Eddie Garcia
Eddie Garcia began his career as an audio engineer at the age of 13 when he figured out how to record fuzz guitar into his family's Hi-Fi VCR. Many trips to Radio Shack later, he purchased a Tascam 424 MKII 4-track and hasn't stopped pressing record since. After years of playing in bands, recording bands, and setting up rickety PA systems, he studied recording engineering at GTCC. During this time he was also a DJ at 90.9 WQFS, Guilford College's student run radio station. In the spring of 2007 he began an internship with WFDD where he earned the nickname “The Productionator.” With a ravenous appetite for information and a love of new sounds and ideas, public radio was a great fit.

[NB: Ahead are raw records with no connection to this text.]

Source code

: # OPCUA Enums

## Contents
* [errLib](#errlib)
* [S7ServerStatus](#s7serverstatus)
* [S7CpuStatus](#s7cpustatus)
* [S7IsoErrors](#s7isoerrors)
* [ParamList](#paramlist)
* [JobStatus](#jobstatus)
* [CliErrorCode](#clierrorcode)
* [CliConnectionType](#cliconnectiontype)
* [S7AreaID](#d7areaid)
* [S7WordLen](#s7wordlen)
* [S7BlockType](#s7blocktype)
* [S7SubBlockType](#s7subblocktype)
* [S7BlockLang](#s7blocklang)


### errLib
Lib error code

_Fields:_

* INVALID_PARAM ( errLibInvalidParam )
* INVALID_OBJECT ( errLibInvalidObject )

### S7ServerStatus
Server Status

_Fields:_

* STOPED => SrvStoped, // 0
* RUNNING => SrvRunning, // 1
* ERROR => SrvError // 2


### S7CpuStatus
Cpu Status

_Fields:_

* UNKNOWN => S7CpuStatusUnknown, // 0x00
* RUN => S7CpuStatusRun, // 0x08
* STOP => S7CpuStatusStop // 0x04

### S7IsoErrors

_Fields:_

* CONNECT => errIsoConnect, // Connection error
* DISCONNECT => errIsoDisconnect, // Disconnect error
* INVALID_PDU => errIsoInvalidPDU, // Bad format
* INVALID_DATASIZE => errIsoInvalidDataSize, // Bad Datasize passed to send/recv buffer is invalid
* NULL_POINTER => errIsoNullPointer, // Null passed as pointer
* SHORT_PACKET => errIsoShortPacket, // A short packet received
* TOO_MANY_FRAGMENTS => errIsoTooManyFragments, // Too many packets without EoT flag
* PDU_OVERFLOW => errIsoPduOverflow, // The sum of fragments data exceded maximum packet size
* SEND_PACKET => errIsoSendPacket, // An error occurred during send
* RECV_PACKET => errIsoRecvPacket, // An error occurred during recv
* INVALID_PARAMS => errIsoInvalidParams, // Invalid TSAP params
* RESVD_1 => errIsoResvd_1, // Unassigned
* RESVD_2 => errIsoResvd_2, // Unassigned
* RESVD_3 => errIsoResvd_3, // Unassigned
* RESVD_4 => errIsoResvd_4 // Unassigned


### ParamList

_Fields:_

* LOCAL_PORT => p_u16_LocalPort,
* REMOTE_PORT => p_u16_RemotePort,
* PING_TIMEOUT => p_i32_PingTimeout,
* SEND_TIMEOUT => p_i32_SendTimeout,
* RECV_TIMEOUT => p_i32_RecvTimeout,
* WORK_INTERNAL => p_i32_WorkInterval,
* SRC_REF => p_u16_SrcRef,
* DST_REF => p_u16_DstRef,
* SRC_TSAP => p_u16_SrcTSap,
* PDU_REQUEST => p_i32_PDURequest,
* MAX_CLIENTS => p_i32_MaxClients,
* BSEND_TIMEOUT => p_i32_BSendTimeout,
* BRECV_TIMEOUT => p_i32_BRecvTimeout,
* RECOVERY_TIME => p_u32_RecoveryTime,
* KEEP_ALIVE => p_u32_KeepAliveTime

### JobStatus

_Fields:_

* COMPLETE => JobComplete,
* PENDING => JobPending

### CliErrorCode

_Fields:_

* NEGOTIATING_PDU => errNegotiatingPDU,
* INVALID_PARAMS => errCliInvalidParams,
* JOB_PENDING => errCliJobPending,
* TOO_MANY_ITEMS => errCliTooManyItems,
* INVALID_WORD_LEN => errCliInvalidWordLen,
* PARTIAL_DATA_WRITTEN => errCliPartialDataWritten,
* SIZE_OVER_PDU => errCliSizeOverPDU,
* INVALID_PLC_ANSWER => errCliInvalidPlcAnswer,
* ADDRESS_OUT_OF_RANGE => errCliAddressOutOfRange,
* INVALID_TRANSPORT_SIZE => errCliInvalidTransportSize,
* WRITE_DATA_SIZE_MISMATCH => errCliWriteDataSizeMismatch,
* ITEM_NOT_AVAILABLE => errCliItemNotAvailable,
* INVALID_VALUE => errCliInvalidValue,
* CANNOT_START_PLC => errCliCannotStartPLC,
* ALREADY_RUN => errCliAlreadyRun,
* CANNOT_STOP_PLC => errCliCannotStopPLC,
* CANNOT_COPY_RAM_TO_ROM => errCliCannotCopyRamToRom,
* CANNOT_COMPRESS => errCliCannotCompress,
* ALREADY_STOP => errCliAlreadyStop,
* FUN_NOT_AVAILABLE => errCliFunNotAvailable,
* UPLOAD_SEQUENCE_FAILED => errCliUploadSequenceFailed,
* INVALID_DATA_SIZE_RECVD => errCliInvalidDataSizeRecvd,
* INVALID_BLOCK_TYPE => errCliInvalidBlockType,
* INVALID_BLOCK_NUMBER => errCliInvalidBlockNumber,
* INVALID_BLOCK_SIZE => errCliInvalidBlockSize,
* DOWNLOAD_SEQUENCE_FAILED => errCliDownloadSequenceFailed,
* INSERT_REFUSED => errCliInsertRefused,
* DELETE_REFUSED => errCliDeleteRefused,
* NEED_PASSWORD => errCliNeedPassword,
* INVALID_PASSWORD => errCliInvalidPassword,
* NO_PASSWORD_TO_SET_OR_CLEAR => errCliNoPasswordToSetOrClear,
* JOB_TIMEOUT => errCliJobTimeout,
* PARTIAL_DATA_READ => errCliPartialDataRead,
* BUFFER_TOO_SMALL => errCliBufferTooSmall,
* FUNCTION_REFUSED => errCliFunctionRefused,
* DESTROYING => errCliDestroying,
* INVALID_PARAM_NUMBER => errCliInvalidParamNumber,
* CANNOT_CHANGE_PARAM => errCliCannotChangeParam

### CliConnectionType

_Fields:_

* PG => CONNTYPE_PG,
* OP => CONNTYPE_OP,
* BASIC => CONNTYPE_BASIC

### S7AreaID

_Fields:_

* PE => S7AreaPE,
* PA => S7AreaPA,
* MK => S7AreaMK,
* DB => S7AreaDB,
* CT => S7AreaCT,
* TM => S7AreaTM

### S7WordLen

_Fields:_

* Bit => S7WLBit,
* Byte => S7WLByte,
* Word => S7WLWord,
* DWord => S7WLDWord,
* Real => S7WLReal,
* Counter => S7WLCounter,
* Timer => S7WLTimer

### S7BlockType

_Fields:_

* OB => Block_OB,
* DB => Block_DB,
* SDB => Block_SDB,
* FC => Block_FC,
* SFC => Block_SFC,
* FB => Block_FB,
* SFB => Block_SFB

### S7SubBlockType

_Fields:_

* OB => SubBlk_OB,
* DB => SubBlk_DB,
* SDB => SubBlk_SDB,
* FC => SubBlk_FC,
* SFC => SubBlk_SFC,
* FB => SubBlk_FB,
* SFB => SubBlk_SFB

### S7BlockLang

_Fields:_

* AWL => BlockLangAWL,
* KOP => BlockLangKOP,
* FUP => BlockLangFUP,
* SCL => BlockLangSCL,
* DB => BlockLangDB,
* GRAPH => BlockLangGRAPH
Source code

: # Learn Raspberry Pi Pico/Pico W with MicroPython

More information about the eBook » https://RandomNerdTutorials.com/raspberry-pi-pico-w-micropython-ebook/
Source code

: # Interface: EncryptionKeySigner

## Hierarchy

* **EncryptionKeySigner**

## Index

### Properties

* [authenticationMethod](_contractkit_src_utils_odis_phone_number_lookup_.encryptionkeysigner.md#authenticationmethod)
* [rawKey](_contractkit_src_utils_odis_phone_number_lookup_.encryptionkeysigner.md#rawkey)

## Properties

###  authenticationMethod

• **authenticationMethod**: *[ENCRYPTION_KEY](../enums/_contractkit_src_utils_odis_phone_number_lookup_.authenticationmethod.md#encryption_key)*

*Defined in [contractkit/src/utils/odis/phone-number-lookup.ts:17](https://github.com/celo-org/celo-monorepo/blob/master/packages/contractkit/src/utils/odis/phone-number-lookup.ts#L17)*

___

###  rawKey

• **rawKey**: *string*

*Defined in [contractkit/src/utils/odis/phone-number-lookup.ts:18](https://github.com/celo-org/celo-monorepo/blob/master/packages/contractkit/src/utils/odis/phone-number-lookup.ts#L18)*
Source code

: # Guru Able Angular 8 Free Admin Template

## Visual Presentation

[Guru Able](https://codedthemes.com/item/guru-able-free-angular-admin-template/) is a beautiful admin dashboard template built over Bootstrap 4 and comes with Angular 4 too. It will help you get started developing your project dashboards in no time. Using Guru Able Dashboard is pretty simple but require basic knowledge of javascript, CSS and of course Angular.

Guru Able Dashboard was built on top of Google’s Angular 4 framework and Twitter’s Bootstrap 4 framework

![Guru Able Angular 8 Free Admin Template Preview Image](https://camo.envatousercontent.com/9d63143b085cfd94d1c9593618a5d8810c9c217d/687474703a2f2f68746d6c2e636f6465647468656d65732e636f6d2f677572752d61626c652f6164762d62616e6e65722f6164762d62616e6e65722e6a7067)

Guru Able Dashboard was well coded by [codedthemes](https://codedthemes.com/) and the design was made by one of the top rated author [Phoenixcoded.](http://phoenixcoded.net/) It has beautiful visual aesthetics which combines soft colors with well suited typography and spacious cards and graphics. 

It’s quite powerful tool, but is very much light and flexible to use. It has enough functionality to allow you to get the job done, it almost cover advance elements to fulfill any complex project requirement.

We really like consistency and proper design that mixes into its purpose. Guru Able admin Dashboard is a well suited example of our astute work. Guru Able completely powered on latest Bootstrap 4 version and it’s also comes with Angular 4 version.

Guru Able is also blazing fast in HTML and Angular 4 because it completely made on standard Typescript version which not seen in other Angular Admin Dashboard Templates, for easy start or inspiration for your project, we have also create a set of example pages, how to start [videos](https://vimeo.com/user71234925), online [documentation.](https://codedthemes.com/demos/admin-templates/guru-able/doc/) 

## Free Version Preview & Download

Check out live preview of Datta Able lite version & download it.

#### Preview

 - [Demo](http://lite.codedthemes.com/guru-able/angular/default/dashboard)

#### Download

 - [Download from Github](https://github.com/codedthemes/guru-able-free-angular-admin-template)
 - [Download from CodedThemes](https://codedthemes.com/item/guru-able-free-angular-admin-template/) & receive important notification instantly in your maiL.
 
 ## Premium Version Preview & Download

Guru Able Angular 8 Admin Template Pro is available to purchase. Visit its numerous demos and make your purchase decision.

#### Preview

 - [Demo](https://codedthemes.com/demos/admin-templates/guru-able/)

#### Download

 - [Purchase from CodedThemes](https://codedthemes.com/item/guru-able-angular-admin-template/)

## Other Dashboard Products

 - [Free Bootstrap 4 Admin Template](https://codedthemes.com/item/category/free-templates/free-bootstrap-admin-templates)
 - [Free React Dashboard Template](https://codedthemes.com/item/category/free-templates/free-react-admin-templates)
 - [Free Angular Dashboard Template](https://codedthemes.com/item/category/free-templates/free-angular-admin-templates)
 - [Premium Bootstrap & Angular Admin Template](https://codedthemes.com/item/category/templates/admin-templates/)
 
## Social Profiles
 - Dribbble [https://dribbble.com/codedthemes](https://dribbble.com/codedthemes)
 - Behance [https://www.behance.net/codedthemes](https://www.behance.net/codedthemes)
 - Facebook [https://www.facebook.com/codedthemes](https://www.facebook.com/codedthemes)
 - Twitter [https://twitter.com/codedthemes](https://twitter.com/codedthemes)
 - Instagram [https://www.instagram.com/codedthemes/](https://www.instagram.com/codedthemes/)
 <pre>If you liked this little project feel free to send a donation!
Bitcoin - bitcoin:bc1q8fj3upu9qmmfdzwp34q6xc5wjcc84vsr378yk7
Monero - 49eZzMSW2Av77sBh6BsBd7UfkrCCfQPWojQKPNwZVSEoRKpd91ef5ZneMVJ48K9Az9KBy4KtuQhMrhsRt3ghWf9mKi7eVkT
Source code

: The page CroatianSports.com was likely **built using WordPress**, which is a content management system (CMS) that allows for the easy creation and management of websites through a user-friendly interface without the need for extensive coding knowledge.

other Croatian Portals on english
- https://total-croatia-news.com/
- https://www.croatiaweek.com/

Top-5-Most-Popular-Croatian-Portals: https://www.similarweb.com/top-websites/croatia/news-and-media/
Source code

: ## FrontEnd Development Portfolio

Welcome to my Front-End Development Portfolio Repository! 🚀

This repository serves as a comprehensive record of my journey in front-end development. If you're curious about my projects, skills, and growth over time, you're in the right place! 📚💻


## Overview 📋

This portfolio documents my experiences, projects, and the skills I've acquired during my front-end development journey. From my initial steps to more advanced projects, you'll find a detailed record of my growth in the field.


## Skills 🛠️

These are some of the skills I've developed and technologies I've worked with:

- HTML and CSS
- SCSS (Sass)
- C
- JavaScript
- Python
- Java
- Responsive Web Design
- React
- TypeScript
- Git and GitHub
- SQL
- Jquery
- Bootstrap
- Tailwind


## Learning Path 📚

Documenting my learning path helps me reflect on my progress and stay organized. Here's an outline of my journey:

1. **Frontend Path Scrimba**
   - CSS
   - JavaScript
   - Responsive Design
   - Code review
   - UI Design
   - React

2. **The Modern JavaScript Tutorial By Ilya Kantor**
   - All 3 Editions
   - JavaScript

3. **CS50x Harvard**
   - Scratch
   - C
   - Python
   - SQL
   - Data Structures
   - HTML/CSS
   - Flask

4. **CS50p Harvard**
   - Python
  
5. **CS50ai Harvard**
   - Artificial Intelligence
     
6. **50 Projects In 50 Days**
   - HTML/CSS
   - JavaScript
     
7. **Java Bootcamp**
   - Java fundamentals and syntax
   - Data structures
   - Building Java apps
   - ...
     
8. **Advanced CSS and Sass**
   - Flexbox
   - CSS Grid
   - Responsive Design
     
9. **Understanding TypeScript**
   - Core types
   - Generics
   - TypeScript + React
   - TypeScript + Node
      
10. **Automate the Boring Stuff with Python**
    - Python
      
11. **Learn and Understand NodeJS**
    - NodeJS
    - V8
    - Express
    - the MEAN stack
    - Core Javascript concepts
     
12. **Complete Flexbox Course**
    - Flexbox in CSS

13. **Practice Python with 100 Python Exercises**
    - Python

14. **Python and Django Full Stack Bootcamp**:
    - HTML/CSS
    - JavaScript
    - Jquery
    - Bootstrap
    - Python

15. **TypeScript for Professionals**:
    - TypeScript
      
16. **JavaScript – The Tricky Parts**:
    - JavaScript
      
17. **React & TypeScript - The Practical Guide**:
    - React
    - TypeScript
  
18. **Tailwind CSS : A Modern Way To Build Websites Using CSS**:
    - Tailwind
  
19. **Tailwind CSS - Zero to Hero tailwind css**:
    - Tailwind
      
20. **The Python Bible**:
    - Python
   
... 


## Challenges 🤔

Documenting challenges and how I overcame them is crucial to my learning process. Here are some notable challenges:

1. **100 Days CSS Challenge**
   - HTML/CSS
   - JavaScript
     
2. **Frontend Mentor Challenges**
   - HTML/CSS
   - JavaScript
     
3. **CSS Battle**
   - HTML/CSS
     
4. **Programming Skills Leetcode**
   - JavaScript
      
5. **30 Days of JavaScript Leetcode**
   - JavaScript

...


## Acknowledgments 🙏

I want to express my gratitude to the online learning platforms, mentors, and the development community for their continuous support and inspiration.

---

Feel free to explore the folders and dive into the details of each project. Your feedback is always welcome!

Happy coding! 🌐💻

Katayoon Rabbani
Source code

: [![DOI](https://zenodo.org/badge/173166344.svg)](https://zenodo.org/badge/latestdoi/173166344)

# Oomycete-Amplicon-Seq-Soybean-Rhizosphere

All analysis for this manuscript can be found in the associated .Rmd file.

Since officially joining WFDD in the fall of 2007, Eddie recorded or edited audio heard on Triad Arts, Story Corps, Marketplace, Voices & Viewpoints, WFDD News, and many other programs. He then served as the Technical Producer of Triad Arts Weekend, where he assembled the one hour show, recorded the Live in Studio A sessions, and produced Kairoff at the Keyboard.
A lifelong music/film/pop-culture obsessive, it was only a matter of time before he began interviewing artists. Beginning in June 2013 his interview segments with musicians, filmmakers, authors, and more were heard on Triad Arts & Triad Arts Weekend. The Triad Arts Weekend team of David Ford, Bethany Chafin, and Garcia won national Gabriel Awards in the category of Arts-Local Release in 2014 & 2015 for episodes of Triad Arts Weekend. Eddie then took the music & talk to the people with the Winston-Salem Forsyth County Arts Council-partnered project Triad Arts Live.
Independently Eddie engineered the award-winning Maya Angelou's Black History Month Special from 2011 - 2014. He has also run live sound at The Garage in downtown Winston Salem, engineered events at SECCA, and hosted karaoke (seriously) at Krankies, The Garage, and Single Brothers. He has been seen leading panel discussions & hosting events for Phuzz Phest & RiverRun International Film Festival. He is a BMI-affiliated songwriter, and led the Winston-Salem based band Jews and Catholics for 10 years. His current guitar-driven music project is a "psychedelic-cinematic exploration of chaos and beauty" called 1970s Film Stock. He was also a recipient of a Regional Artist Project Grant in 2014-2015 from The Arts Council of Winston-Salem and Forsyth County.